Source records →
* * * *

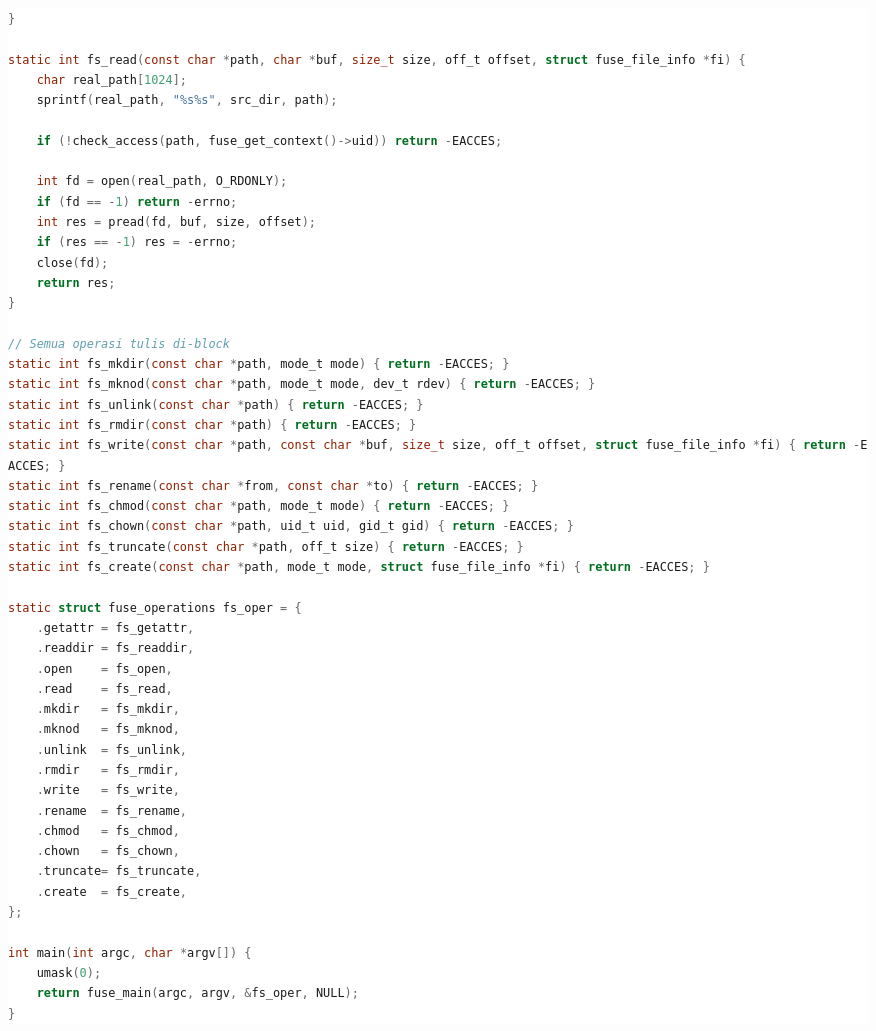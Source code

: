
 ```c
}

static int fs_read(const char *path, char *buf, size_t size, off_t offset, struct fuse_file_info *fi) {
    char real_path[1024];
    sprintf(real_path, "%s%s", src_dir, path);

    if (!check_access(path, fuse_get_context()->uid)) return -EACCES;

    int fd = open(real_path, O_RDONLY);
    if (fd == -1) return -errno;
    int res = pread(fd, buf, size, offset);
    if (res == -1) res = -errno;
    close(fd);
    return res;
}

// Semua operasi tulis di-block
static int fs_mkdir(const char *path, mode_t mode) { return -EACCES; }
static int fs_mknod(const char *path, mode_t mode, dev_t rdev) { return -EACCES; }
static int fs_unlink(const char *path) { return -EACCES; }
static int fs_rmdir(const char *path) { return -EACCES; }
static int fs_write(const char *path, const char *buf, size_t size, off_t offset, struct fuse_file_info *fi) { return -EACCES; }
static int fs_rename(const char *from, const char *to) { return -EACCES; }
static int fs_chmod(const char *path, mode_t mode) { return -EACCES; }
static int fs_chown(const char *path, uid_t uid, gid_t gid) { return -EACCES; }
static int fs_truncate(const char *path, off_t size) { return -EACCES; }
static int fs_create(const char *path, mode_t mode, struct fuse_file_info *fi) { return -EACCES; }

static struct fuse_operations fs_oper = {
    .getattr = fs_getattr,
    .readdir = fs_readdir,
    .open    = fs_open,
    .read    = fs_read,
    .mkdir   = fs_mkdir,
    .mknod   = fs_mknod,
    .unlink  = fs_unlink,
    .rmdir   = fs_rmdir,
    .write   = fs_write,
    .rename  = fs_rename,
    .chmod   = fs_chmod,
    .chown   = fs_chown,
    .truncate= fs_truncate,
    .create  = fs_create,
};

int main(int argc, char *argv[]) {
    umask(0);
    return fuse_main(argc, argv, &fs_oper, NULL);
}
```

* * * *

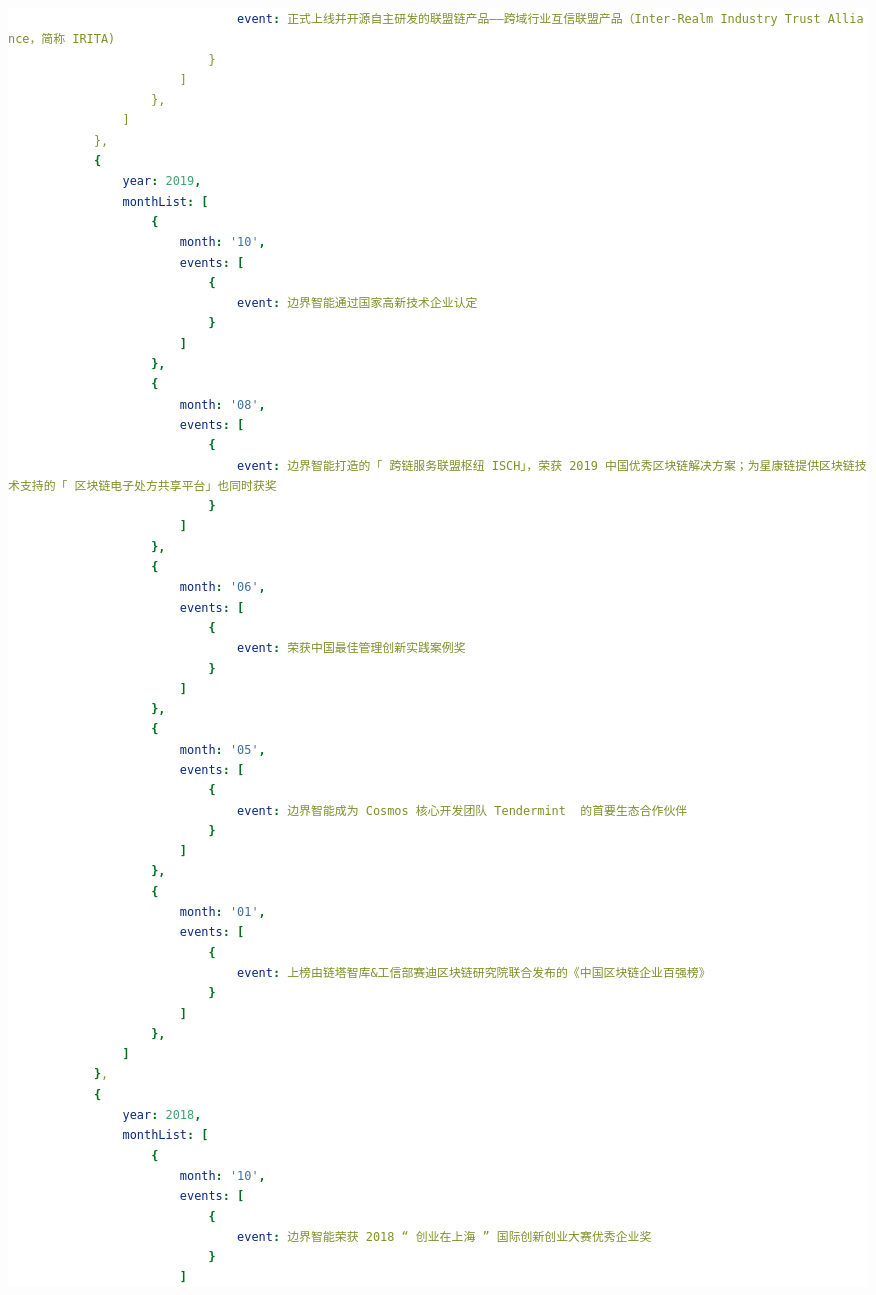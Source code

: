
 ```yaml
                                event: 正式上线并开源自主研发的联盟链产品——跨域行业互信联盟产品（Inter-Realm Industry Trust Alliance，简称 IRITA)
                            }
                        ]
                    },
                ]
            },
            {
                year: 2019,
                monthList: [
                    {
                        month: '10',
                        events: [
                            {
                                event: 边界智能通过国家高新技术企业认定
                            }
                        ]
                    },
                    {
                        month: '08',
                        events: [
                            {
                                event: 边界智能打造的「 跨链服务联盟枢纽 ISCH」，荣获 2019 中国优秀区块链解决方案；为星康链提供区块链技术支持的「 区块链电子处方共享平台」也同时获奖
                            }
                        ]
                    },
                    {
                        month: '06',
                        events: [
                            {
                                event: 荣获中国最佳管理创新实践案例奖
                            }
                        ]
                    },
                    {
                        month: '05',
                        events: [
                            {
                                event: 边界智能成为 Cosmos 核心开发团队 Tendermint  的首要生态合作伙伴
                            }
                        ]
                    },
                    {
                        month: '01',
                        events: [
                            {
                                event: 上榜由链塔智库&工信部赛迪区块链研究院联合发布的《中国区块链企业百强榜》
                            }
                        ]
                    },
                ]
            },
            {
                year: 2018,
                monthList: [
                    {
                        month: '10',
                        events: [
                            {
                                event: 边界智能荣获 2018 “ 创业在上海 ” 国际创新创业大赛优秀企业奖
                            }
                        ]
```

* * * *

Work order → Copy each line of the data that contains the word "size", leaving the other lines out.

Expected output →
static int fs_read(const char *path, char *buf, size_t size, off_t offset, struct fuse_file_info *fi) {
    int res = pread(fd, buf, size, offset);
static int fs_write(const char *path, const char *buf, size_t size, off_t offset, struct fuse_file_info *fi) { return -EACCES; }
static int fs_truncate(const char *path, off_t size) { return -EACCES; }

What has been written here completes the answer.